Yeah, sorry. The coffee thing really has to go, too.
In my cancer studies, I became acquainted with Dr. Rashid Buttar, bestselling author of 9 Steps to Keep the Doctor Away. He’s about the most colorful doc I’ve worked with so far. (That’s saying a lot because I work with a lot of docs. Dr. Tom Lodi is one-of-a-kind, and he’s not afraid to express his horror at the fact that his profession has degenerated into almost exclusively drug pushers, and refuses to participate.)
Dr. Buttar says in his book that he’d rather have his patients drink a glass of red wine every few days than a cup of coffee in the morning. (Keep in mind he has never tasted alcohol, himself.)
You want caffeine, he says? Get caffeine pills from the drugstore. (He writes this facetiously, and I repeat it with the same intent. Caffeine is a terrible idea. But the point is, if the vehicle you drink to get your caffeine fix is packed with carcinogens, there’s a more direct and less toxic way to deliver that stimulant to your bloodstream.)
Coffee, he says, contains 208 different acids.
Your body has to expend a lot of energy and resources to neutralize acids. It takes 20 pounds of alkaline to neutralize 1 pound of acid, according to one of the reigning experts on pH balance in health and nutrition, Dr. Robert O. Young.
And, Dr. Buttar points out, when you shift your body towards acidic—and coffee likely deserves to make a Top Ten list for Most Acidic Foods—you predispose yourself to all the diseases everyone dreads. Because acidic environments are the perfect disease climates.
Osteoporosis. Cancer. Arthritis. Degenerative nerve diseases. Heart disease.
Arthritis for regular coffee drinkers is pretty much inevitable—but earlier rather than later.
So coffee drinkers are wondering, what do I replace coffee with? There is a brewed dark chocolate drink you can make, that is out in health food stores now. It’s called Crio Bru. Rooibos tea and Yerba Mate are caffeine-free and caffeinated choices with hearty flavors that coffee drinkers tend to like.
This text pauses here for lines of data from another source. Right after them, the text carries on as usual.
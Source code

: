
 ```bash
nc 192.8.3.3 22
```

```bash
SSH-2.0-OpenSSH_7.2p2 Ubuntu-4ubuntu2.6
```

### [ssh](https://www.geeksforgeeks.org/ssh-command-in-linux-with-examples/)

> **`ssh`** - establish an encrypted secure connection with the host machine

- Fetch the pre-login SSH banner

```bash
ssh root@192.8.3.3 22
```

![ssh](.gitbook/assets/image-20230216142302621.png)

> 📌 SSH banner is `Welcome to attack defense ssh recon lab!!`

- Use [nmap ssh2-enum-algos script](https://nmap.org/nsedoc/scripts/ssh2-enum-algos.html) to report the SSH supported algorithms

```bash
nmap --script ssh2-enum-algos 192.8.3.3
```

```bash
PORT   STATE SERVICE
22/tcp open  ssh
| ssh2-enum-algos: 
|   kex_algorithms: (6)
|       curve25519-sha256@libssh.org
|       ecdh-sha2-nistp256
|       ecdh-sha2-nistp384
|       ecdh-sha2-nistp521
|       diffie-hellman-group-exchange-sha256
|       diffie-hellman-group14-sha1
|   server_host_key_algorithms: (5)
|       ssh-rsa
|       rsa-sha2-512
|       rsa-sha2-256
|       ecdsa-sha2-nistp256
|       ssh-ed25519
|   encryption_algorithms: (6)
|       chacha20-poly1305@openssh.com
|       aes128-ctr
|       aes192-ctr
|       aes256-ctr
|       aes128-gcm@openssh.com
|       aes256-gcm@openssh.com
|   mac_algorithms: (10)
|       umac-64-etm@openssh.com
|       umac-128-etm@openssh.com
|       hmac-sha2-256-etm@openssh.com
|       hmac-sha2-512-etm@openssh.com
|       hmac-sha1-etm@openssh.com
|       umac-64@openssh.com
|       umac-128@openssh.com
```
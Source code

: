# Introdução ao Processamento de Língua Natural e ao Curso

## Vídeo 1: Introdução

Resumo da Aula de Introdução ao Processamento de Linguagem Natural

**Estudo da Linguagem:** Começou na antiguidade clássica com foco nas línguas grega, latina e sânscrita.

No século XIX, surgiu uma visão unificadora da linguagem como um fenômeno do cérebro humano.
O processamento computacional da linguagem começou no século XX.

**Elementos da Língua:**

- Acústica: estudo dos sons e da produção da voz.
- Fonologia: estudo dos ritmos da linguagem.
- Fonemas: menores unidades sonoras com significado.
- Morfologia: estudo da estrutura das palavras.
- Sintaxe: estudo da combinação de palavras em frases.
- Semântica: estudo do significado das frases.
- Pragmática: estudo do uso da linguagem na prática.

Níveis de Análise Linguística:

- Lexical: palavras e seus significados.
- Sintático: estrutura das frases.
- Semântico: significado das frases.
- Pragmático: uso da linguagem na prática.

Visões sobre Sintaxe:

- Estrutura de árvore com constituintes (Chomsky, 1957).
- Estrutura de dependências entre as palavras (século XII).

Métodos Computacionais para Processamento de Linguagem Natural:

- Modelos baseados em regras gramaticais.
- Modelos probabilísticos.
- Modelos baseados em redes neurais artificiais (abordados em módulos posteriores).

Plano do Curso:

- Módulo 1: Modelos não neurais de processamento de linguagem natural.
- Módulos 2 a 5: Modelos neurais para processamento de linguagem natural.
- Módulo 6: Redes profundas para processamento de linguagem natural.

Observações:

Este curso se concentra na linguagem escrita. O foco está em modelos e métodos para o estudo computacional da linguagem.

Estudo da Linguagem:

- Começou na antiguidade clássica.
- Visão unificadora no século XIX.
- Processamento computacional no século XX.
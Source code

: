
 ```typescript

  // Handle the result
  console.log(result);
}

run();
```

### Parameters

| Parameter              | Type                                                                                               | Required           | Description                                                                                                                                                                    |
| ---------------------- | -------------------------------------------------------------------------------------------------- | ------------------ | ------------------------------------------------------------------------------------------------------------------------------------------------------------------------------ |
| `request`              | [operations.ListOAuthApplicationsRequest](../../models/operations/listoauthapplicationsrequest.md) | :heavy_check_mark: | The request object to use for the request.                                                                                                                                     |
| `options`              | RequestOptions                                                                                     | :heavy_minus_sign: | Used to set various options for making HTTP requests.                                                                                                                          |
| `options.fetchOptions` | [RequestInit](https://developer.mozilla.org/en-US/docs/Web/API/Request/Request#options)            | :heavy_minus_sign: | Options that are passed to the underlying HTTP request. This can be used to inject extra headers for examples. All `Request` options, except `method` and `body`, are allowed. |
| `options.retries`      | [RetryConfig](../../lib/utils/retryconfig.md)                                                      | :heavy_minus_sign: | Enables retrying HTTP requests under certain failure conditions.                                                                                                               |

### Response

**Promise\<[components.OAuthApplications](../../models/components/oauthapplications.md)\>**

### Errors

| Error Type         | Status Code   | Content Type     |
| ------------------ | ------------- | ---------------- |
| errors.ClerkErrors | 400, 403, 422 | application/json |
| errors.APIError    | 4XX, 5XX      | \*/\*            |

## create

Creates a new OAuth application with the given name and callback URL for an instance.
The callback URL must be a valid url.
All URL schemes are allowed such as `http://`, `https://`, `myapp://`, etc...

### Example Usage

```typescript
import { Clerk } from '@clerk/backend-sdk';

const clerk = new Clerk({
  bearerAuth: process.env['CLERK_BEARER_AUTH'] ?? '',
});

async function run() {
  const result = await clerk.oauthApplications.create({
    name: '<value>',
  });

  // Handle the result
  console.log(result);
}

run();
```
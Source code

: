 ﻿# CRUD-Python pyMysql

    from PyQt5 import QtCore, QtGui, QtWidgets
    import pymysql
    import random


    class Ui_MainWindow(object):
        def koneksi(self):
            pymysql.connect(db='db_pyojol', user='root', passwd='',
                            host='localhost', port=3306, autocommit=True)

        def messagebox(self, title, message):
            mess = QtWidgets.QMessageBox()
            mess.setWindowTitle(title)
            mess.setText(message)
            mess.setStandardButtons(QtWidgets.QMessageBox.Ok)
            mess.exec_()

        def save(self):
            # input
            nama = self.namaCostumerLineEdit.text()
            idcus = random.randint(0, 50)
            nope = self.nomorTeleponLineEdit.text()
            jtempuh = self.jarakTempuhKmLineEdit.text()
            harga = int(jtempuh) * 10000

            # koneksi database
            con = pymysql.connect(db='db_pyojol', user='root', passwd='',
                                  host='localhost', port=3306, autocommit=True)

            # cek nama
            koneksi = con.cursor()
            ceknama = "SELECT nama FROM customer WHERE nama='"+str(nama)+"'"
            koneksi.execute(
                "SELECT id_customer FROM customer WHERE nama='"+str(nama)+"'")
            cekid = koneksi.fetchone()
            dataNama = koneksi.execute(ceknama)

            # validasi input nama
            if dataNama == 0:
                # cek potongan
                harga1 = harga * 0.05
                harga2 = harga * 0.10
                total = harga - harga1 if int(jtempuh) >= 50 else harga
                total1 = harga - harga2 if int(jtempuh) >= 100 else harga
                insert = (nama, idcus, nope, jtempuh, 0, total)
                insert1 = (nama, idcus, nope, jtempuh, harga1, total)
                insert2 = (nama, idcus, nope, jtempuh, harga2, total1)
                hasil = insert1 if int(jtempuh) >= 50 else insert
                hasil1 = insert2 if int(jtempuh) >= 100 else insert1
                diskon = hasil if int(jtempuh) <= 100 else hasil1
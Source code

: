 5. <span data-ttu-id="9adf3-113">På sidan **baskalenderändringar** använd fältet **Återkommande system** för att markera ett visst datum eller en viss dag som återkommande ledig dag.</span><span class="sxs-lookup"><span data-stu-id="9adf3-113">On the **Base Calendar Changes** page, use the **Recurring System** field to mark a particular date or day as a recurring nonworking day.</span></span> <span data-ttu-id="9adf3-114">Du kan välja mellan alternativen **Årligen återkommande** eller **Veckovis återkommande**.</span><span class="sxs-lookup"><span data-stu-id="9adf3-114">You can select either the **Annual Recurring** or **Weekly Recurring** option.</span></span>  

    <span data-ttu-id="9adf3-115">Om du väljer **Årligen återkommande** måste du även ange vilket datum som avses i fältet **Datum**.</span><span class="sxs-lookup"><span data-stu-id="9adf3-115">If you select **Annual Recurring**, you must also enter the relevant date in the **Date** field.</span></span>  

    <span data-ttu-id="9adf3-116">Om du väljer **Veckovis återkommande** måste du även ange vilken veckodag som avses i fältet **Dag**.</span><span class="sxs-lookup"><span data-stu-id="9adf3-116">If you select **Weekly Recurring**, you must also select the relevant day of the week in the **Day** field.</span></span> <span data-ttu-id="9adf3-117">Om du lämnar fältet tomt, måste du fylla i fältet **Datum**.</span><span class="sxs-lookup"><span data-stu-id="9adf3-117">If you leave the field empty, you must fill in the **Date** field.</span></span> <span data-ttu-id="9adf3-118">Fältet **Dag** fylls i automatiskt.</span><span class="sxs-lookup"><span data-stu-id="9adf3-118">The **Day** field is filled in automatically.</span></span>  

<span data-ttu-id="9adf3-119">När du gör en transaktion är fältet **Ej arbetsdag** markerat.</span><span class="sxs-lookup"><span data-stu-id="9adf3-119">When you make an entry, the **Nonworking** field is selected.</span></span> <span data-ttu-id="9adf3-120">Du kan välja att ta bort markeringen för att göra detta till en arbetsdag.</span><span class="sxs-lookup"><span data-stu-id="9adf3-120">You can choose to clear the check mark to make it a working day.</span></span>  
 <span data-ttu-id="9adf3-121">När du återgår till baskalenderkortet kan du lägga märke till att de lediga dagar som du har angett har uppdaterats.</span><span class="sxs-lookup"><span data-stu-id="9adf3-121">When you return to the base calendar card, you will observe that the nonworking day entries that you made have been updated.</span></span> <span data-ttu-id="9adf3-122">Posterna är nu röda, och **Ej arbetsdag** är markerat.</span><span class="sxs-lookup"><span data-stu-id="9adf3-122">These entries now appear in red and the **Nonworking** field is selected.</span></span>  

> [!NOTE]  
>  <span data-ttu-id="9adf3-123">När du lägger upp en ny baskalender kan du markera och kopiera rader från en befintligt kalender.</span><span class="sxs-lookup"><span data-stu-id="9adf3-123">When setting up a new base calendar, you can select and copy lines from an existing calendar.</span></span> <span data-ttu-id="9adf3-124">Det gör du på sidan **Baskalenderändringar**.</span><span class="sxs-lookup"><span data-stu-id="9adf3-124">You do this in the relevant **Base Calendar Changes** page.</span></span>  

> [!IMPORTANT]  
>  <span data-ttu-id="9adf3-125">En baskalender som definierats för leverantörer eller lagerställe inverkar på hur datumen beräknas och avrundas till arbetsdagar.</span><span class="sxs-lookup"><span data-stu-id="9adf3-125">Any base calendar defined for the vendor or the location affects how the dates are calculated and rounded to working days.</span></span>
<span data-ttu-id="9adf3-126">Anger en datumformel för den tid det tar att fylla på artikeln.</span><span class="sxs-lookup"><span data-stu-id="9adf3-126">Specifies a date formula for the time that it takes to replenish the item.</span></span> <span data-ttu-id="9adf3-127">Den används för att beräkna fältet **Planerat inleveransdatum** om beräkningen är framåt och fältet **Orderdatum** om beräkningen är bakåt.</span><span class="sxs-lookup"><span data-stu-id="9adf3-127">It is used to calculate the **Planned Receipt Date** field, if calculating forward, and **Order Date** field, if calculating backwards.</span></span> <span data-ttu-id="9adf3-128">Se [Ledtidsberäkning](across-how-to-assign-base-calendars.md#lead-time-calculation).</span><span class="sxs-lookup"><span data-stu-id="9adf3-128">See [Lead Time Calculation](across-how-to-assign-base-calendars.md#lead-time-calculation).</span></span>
Another substitute to try is grain coffee–it isn’t actual coffee but a ground mixture of things like nuts, grains, dried fruits, and natural flavors that can be put together in any number of combinations and then put into a regular drip coffee maker. It can look and taste similar to coffee, and is sold under brands like Teeccino, found at Whole Foods.
Don’t give up if the first substitute you try doesn’t do it for you. Something will. Don’t quit till you’ve kicked the java demon to the curb for good.